Campeonato Brasiliense de Futebol
- Season: 2013
- Champions: Brasiliense
- Relegated: Botafogo Brazlândia
- Copa do Brasil: Brasiliense Brasília Ceilândia
- Série D: Brasília
- Matches played: 72
- Goals scored: 186 (2.58 per match)

= 2013 Campeonato Brasiliense =

The 2013 Campeonato Brasiliense de Futebol was the 38th edition of the Federal District's top professional football league. The competition began on January 19, and ended on May 19. Brasiliense won the championship by the 8th time, while Botafogo and Brazlândia were relegated.

==Format==
The tournament has two stages. On the first stage, all teams are split in two groups. In first round, each team plays against all other teams in the team's same group. In the second round, each team plays against all other teams in the other group.

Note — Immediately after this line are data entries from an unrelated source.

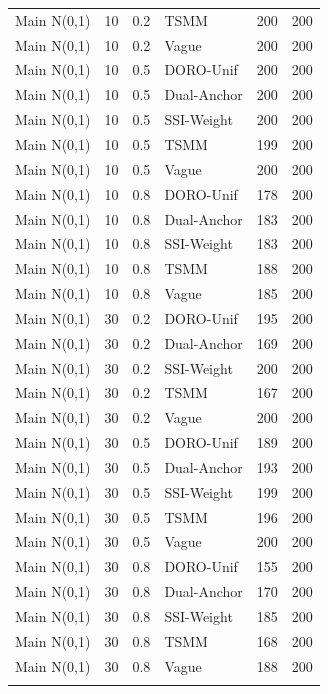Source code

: \begin{longtable}{llllll}
Main N(0,1) & 10 & 0.2 & TSMM & 200 & 200 \\ \addlinespace[3pt]
Main N(0,1) & 10 & 0.2 & Vague & 200 & 200 \\ \addlinespace[3pt]
Main N(0,1) & 10 & 0.5 & DORO-Unif & 200 & 200 \\ \addlinespace[3pt]
Main N(0,1) & 10 & 0.5 & Dual-Anchor & 200 & 200 \\ \addlinespace[3pt]
Main N(0,1) & 10 & 0.5 & SSI-Weight & 200 & 200 \\ \addlinespace[3pt]
Main N(0,1) & 10 & 0.5 & TSMM & 199 & 200 \\ \addlinespace[3pt]
Main N(0,1) & 10 & 0.5 & Vague & 200 & 200 \\ \addlinespace[3pt]
Main N(0,1) & 10 & 0.8 & DORO-Unif & 178 & 200 \\ \addlinespace[3pt]
Main N(0,1) & 10 & 0.8 & Dual-Anchor & 183 & 200 \\ \addlinespace[3pt]
Main N(0,1) & 10 & 0.8 & SSI-Weight & 183 & 200 \\ \addlinespace[3pt]
Main N(0,1) & 10 & 0.8 & TSMM & 188 & 200 \\ \addlinespace[3pt]
Main N(0,1) & 10 & 0.8 & Vague & 185 & 200 \\ \addlinespace[3pt]
Main N(0,1) & 30 & 0.2 & DORO-Unif & 195 & 200 \\ \addlinespace[3pt]
Main N(0,1) & 30 & 0.2 & Dual-Anchor & 169 & 200 \\ \addlinespace[3pt]
Main N(0,1) & 30 & 0.2 & SSI-Weight & 200 & 200 \\ \addlinespace[3pt]
Main N(0,1) & 30 & 0.2 & TSMM & 167 & 200 \\ \addlinespace[3pt]
Main N(0,1) & 30 & 0.2 & Vague & 200 & 200 \\ \addlinespace[3pt]
Main N(0,1) & 30 & 0.5 & DORO-Unif & 189 & 200 \\ \addlinespace[3pt]
Main N(0,1) & 30 & 0.5 & Dual-Anchor & 193 & 200 \\ \addlinespace[3pt]
Main N(0,1) & 30 & 0.5 & SSI-Weight & 199 & 200 \\ \addlinespace[3pt]
Main N(0,1) & 30 & 0.5 & TSMM & 196 & 200 \\ \addlinespace[3pt]
Main N(0,1) & 30 & 0.5 & Vague & 200 & 200 \\ \addlinespace[3pt]
Main N(0,1) & 30 & 0.8 & DORO-Unif & 155 & 200 \\ \addlinespace[3pt]
Main N(0,1) & 30 & 0.8 & Dual-Anchor & 170 & 200 \\ \addlinespace[3pt]
Main N(0,1) & 30 & 0.8 & SSI-Weight & 185 & 200 \\ \addlinespace[3pt]
Main N(0,1) & 30 & 0.8 & TSMM & 168 & 200 \\ \addlinespace[3pt]
Main N(0,1) & 30 & 0.8 & Vague & 188 & 200 \\ \addlinespace[3pt]
\bottomrule\end{longtable}
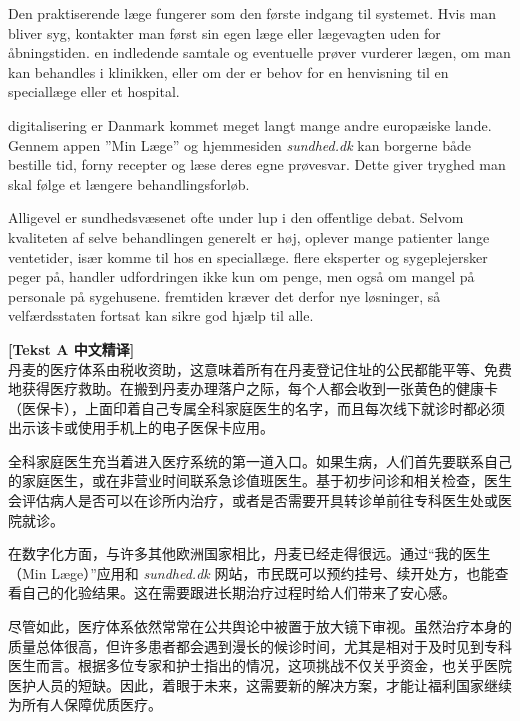 Den praktiserende læge fungerer som den første indgang til systemet. Hvis man bliver syg, kontakter man først sin egen læge eller lægevagten uden for åbningstiden.  en indledende samtale og eventuelle prøver vurderer lægen, om man kan behandles i klinikken, eller om der er behov for en henvisning til en speciallæge eller et hospital.

 digitalisering er Danmark kommet meget langt  mange andre europæiske lande. Gennem appen ”Min Læge” og hjemmesiden \textit{sundhed.dk} kan borgerne både bestille tid, forny recepter og læse deres egne prøvesvar. Dette giver tryghed  man skal følge et længere behandlingsforløb.

Alligevel er sundhedsvæsenet ofte under lup i den offentlige debat. Selvom kvaliteten af selve behandlingen generelt er høj, oplever mange patienter lange ventetider, især  komme til hos en speciallæge.  flere eksperter og sygeplejersker peger på, handler udfordringen ikke kun om penge, men også om mangel på personale på sygehusene.  fremtiden kræver det derfor nye løsninger, så velfærdsstaten fortsat kan sikre god hjælp til alle.

\begin{transbox}
\small
\textbf{\color{NCDTeal}[Tekst A 中文精译]}\\
丹麦的医疗体系由税收资助，这意味着所有在丹麦登记住址的公民都能平等、免费地获得医疗救助。在搬到丹麦办理落户之际，每个人都会收到一张黄色的健康卡（医保卡），上面印着自己专属全科家庭医生的名字，而且每次线下就诊时都必须出示该卡或使用手机上的电子医保卡应用。

全科家庭医生充当着进入医疗系统的第一道入口。如果生病，人们首先要联系自己的家庭医生，或在非营业时间联系急诊值班医生。基于初步问诊和相关检查，医生会评估病人是否可以在诊所内治疗，或者是否需要开具转诊单前往专科医生处或医院就诊。

在数字化方面，与许多其他欧洲国家相比，丹麦已经走得很远。通过“我的医生（Min Læge）”应用和 \textit{sundhed.dk} 网站，市民既可以预约挂号、续开处方，也能查看自己的化验结果。这在需要跟进长期治疗过程时给人们带来了安心感。

尽管如此，医疗体系依然常常在公共舆论中被置于放大镜下审视。虽然治疗本身的质量总体很高，但许多患者都会遇到漫长的候诊时间，尤其是相对于及时见到专科医生而言。根据多位专家和护士指出的情况，这项挑战不仅关乎资金，也关乎医院医护人员的短缺。因此，着眼于未来，这需要新的解决方案，才能让福利国家继续为所有人保障优质医疗。
\end{transbox}

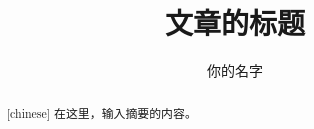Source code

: \documentclass{ecust_thesis_translation}
\title{文章的标题}
\author{你的名字}
\begin{document}
\maketitle
\begin{abstract}[chinese]
在这里，输入摘要的内容。
\end{abstract}
\end{document}
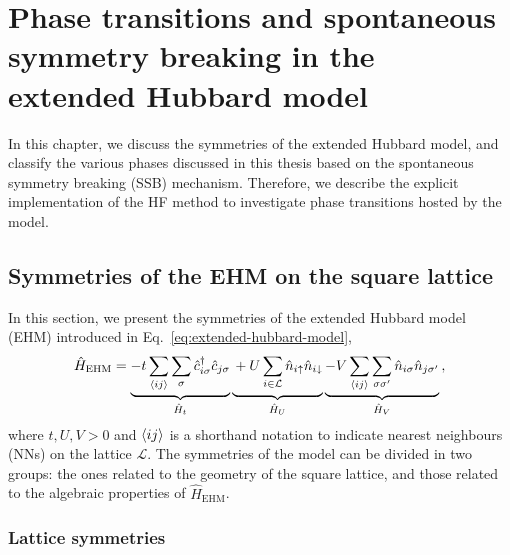  \def\GraphicsFolder{chapters/ehm-symmetries/pictures}
\chapter{Phase transitions and spontaneous symmetry breaking in the extended Hubbard model}\label{chap:ehm-symmetries}

In this chapter, we discuss the symmetries of the extended Hubbard model, and classify the various phases discussed in this thesis based on the spontaneous symmetry breaking (SSB) mechanism. Therefore, we describe the explicit implementation of the HF method to investigate phase transitions hosted by the model.

\section{Symmetries of the EHM on the square lattice}\label{sec:ehm-syms}

In this section, we present the symmetries of the extended Hubbard model (EHM) introduced in Eq.~\eqref{eq:extended-hubbard-model},
\[
	\hat H_\mathrm{EHM} =
	\underbrace{
		-t \sum_{\langle ij \rangle} \sum_\sigma \hat c_{i\sigma}^\dagger \hat c_{j\sigma}
	}_{\hat H_t}
	\underbrace{
		\vphantom{\sum_{\langle ij \rangle}}
		+ U \sum_{i\in\mathcal{L}} \hat n_{i\uparrow} \hat n_{i\downarrow}
	}_{\hat H_U}
	\underbrace{
		- V \sum_{\langle ij \rangle} \sum_{\sigma \sigma'} \hat n_{i\sigma} \hat n_{j\sigma'}
	}_{\hat H_V} \, ,
\]
where $t,U,V > 0$ and $\ev{ij}$ is a shorthand notation to indicate nearest neighbours (NNs) on the lattice $\mathcal{L}$. The symmetries of the model can be divided in two groups: the ones related to the geometry of the square lattice, and those related to the algebraic properties of $\hat H_\mathrm{EHM}$.

\subsection{Lattice symmetries}\label{subsec:lattice-syms}

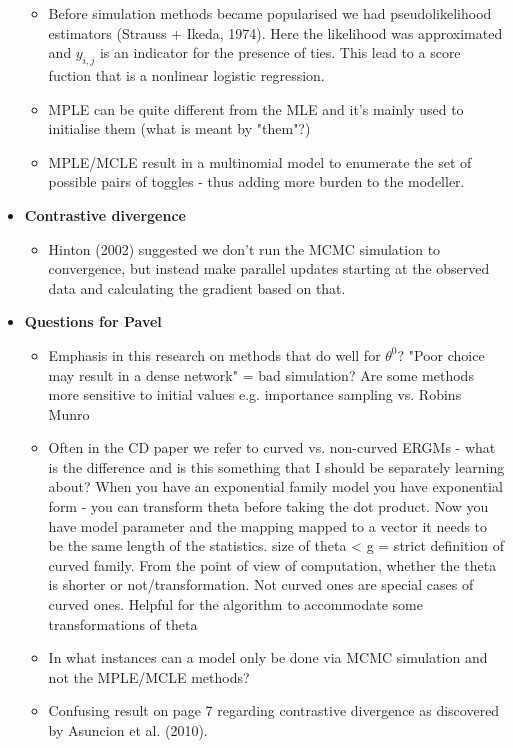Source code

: \begin{itemize}
    \begin{itemize}
        \item Before simulation methods became popularised we had pseudolikelihood estimators (Strauss + Ikeda, 1974). Here the likelihood was approximated and $y_{i,j}$ is an indicator for the presence of ties. This lead to a score fuction that is a nonlinear logistic regression.
        \item MPLE can be quite different from the MLE and it's mainly used to initialise them (what is meant by "them"?)
        \item MPLE/MCLE result in a multinomial model to enumerate the set of possible pairs of toggles - thus adding more burden to the modeller.
    \end{itemize}
    \item \textbf{Contrastive divergence}
    \begin{itemize}
        \item Hinton (2002) suggested we don't run the MCMC simulation to convergence, but instead make parallel updates starting at the observed data and calculating the gradient based on that.
    \end{itemize}
    \item \textbf{Questions for Pavel}
    \begin{itemize}
    \item Emphasis in this research on methods that do well for $\theta^{0}$? "Poor choice may result in a dense network" = bad simulation?
    Are some methods more sensitive to initial values e.g. importance sampling vs. Robins Munro
    \item Often in the CD paper we refer to curved vs. non-curved ERGMs - what is the difference and is this something that I should be separately learning about?
    When you have an exponential family model you have exponential form - you can transform theta before taking the dot product. Now you have model parameter and the mapping mapped to a vector it needs to be the same length of the statistics. size of theta < g = strict definition of curved family. From the point of view of computation, whether the theta is shorter or not/transformation. Not curved ones are special cases of curved ones. Helpful for the algorithm to accommodate some transformations of theta
    \item In what instances can a model only be done via MCMC simulation and not the MPLE/MCLE methods?
    \item Confusing result on page 7 regarding contrastive divergence as discovered by Asuncion et al. (2010).

\end{itemize}
\end{itemize}
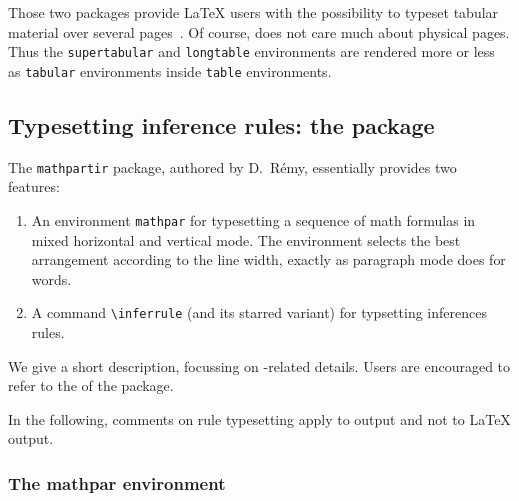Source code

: Those two packages provide \LaTeX{} users with the
possibility to typeset tabular material over several
pages~\cite[Section~5.4]{latexbis}. Of course, \hevea{}
does not care much about physical pages.
Thus the \texttt{supertabular}
and \texttt{longtable} environments are rendered more or less
as \texttt{tabular} environments inside \texttt{table} environments.

\subsection{Typesetting inference rules: the
\label{mathpartir:package}  package}
%
The \texttt{mathpartir} package, authored by D.~R\'emy, essentially
provides two features:
\begin{enumerate}
\item
An environment \texttt{mathpar} for typesetting a sequence of math formulas in mixed horizontal and vertical mode. The environment selects the best arrangement according to the line width, exactly as paragraph mode does for words.
\item A command \verb+\inferrule+ (and its starred variant) for
typsetting inferences rules.
\end{enumerate}
We give a short description, focussing on \hevea{}-related details.
Users are encouraged to refer to the
 of the package.

In the following, comments on rule typesetting apply to \hevea{} output
and not to \LaTeX{} output.

\subsubsection {The mathpar environment}

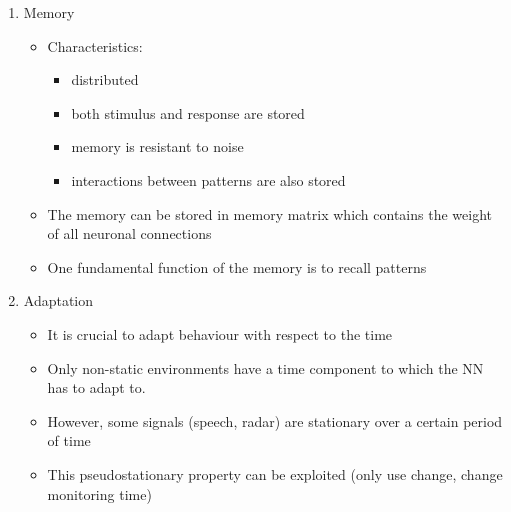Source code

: \documentclass{scrartcl}
\begin{document}
\begin{enumerate}
\item Memory
	\begin{itemize}
	\item Characteristics:
		\begin{itemize}
		\item distributed
		\item both stimulus and response are stored 
		\item memory is resistant to noise
		\item interactions between patterns are also stored
		\end{itemize}
	\item The memory can be stored in memory matrix which contains the weight of all neuronal connections
	\item One fundamental function of the memory is to recall patterns
	\end{itemize}
	
\item Adaptation
	\begin{itemize}
	\item It is crucial to adapt behaviour with respect to the time
	\item Only non-static environments have a time component to which the NN has to adapt to.
	\item  However, some signals (speech, radar) are stationary over a certain period of time
	\item This pseudostationary property can be exploited (only use change, change monitoring time)
	\end{itemize}
\end{enumerate}
\end{document}
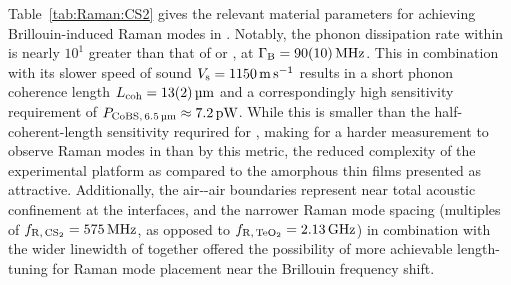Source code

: Table~\ref{tab:Raman:CS2} gives the relevant material parameters for achieving Brillouin-induced Raman modes in . Notably, the phonon dissipation rate within  is nearly \(10^{1}\) greater than that of  or , at \(\Gamma_{\rm B} = \SI{90(10)}{\mega\hertz}\). This in combination with its slower speed of sound \(V_{\rm s} = \SI{1150}{\meter\per\second}\) results in a short phonon coherence length \(L_{\rm coh} = \SI{13(2)}{\micro\meter}\) and a correspondingly high sensitivity requirement of \(P_{\rm CoBS,\,\SI{6.5}{\micro\meter}} \approx \SI{7.2}{\pico\watt}\). While this is smaller than the half-coherent-length sensitivity requrired for , making for a harder measurement to observe Raman modes in  than  by this metric, the reduced complexity of the  experimental platform as compared to the amorphous thin films presented as attractive. Additionally, the air--air boundaries represent near total acoustic confinement at the interfaces, and the narrower Raman mode spacing (multiples of \(f_{\rm R,\,\ce{CS2}} = \SI{575}{\mega\hertz}\), as opposed to \(f_{\rm R,\,\ce{TeO2}} = \SI{2.13}{\giga\hertz}\)) in combination with the wider linewidth of  together offered the possibility of more achievable length-tuning for Raman mode placement near the Brillouin frequency shift.

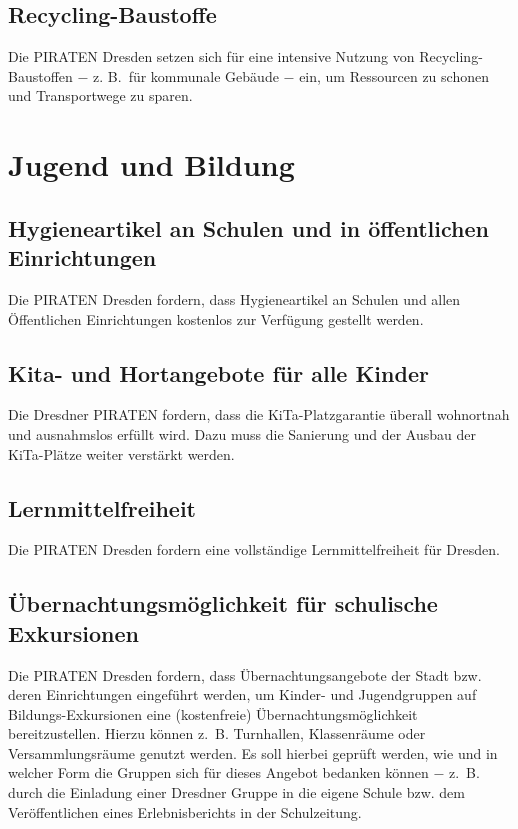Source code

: \documentclass[a4paper, 11pt]{article}
\begin{document}
\subsection{Recycling-Baustoffe}
Die PIRATEN Dresden setzen sich für eine intensive Nutzung von Recycling-Baustoffen $-$ z. B.~für kommunale Gebäude $-$ ein, um Ressourcen zu schonen und Transportwege zu sparen.


\section{Jugend und Bildung}

\subsection{Hygieneartikel an Schulen und in öffentlichen Einrichtungen}
Die PIRATEN Dresden fordern, dass Hygieneartikel an Schulen und allen Öffentlichen Einrichtungen kostenlos zur Verfügung gestellt werden.


\subsection{Kita- und Hortangebote für alle Kinder}
Die Dresdner PIRATEN fordern, dass die KiTa-Platzgarantie überall wohnortnah und ausnahmslos erfüllt wird. Dazu muss die Sanierung und der Ausbau der KiTa-Plätze weiter verstärkt werden.


\subsection{Lernmittelfreiheit}
Die PIRATEN Dresden fordern eine vollständige Lernmittelfreiheit für Dresden.


\subsection{Übernachtungsmöglichkeit für schulische Exkursionen}
Die PIRATEN Dresden fordern, dass Übernachtungsangebote der Stadt bzw. deren Einrichtungen eingeführt werden, um Kinder- und Jugendgruppen auf Bildungs-Exkursionen eine (kostenfreie) Übernachtungsmöglichkeit bereitzustellen. Hierzu können z. B. Turnhallen, Klassenräume oder Versammlungsräume genutzt werden. Es soll hierbei geprüft werden, wie und in welcher Form die Gruppen sich für dieses Angebot bedanken können $-$ z. B.~ durch die Einladung einer Dresdner Gruppe in die eigene Schule bzw. dem Veröffentlichen eines Erlebnisberichts in der Schulzeitung.
\end{document}
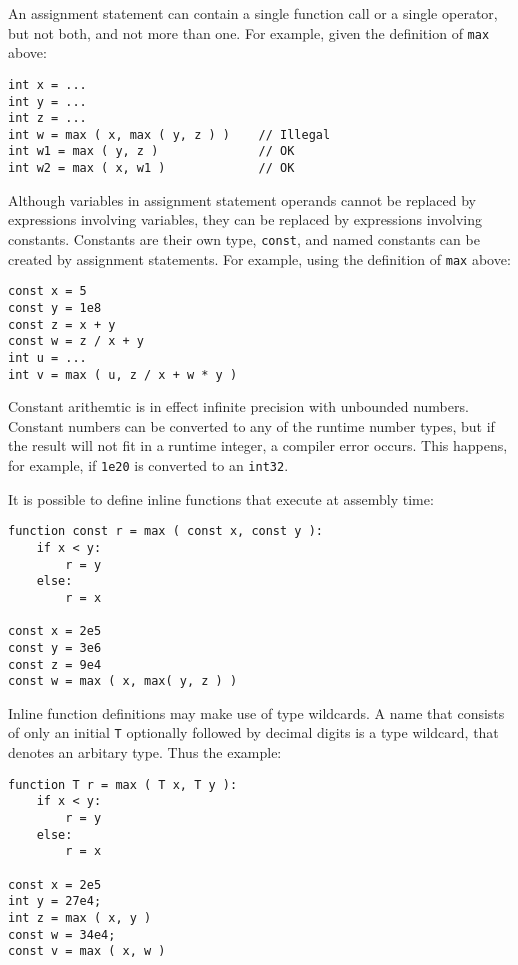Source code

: \documentclass[12pt]{article}
\newenvironment{indpar}[1][0.3in]%
	{\begin{list}{}%
		     {\setlength{\itemsep}{0in}%
		      \setlength{\topsep}{0in}%
		      \setlength{\parsep}{1ex}%
		      \setlength{\labelwidth}{#1}%
		      \setlength{\leftmargin}{#1}%
		      \addtolength{\leftmargin}{\labelsep}}%
	 \item}%
	{\end{list}}
\begin{document}
An assignment statement can contain a single function call
or a single operator, but not both, and not more than one.
For example, given the definition of {\tt max} above:

\begin{indpar}\begin{verbatim}
int x = ...
int y = ...
int z = ...
int w = max ( x, max ( y, z ) )    // Illegal
int w1 = max ( y, z )              // OK
int w2 = max ( x, w1 )             // OK
\end{verbatim}\end{indpar}

Although variables in assignment statement operands cannot be
replaced by expressions involving variables, they can be replaced
by expressions involving constants.  Constants are their own
type, {\tt const}, and named constants can be created by assignment
statements.  For example, using the definition of {\tt max} above:

\begin{indpar}\begin{verbatim}
const x = 5
const y = 1e8
const z = x + y
const w = z / x + y
int u = ...
int v = max ( u, z / x + w * y )
\end{verbatim}\end{indpar}

Constant arithemtic is in effect infinite precision with unbounded
numbers.  Constant numbers can be converted to any of the runtime
number types, but if the result will not fit in a runtime integer,
a compiler error occurs.  This happens, for example, if {\tt 1e20}
is converted to an {\tt int32}.

It is possible to define inline functions that execute at assembly
time:

\begin{indpar}\begin{verbatim}
function const r = max ( const x, const y ):
    if x < y:
        r = y
    else:
        r = x

const x = 2e5
const y = 3e6
const z = 9e4
const w = max ( x, max( y, z ) )
\end{verbatim}\end{indpar}

Inline function definitions may make use of type wildcards.
A name that consists of only an initial {\tt T} optionally
followed by decimal digits is a type wildcard, that denotes
an arbitary type.  Thus the example:

\begin{indpar}\begin{verbatim}
function T r = max ( T x, T y ):
    if x < y:
        r = y
    else:
        r = x

const x = 2e5
int y = 27e4;
int z = max ( x, y )
const w = 34e4;
const v = max ( x, w )
\end{verbatim}\end{indpar}
\end{document}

In both rounds, the two best teams in each group advances to a playoff, where the four teams play to find the team who wins the round.

On the second stage, the winner of the first round plays against the winner of the second round. If the same team wins both rounds, that team is the champion.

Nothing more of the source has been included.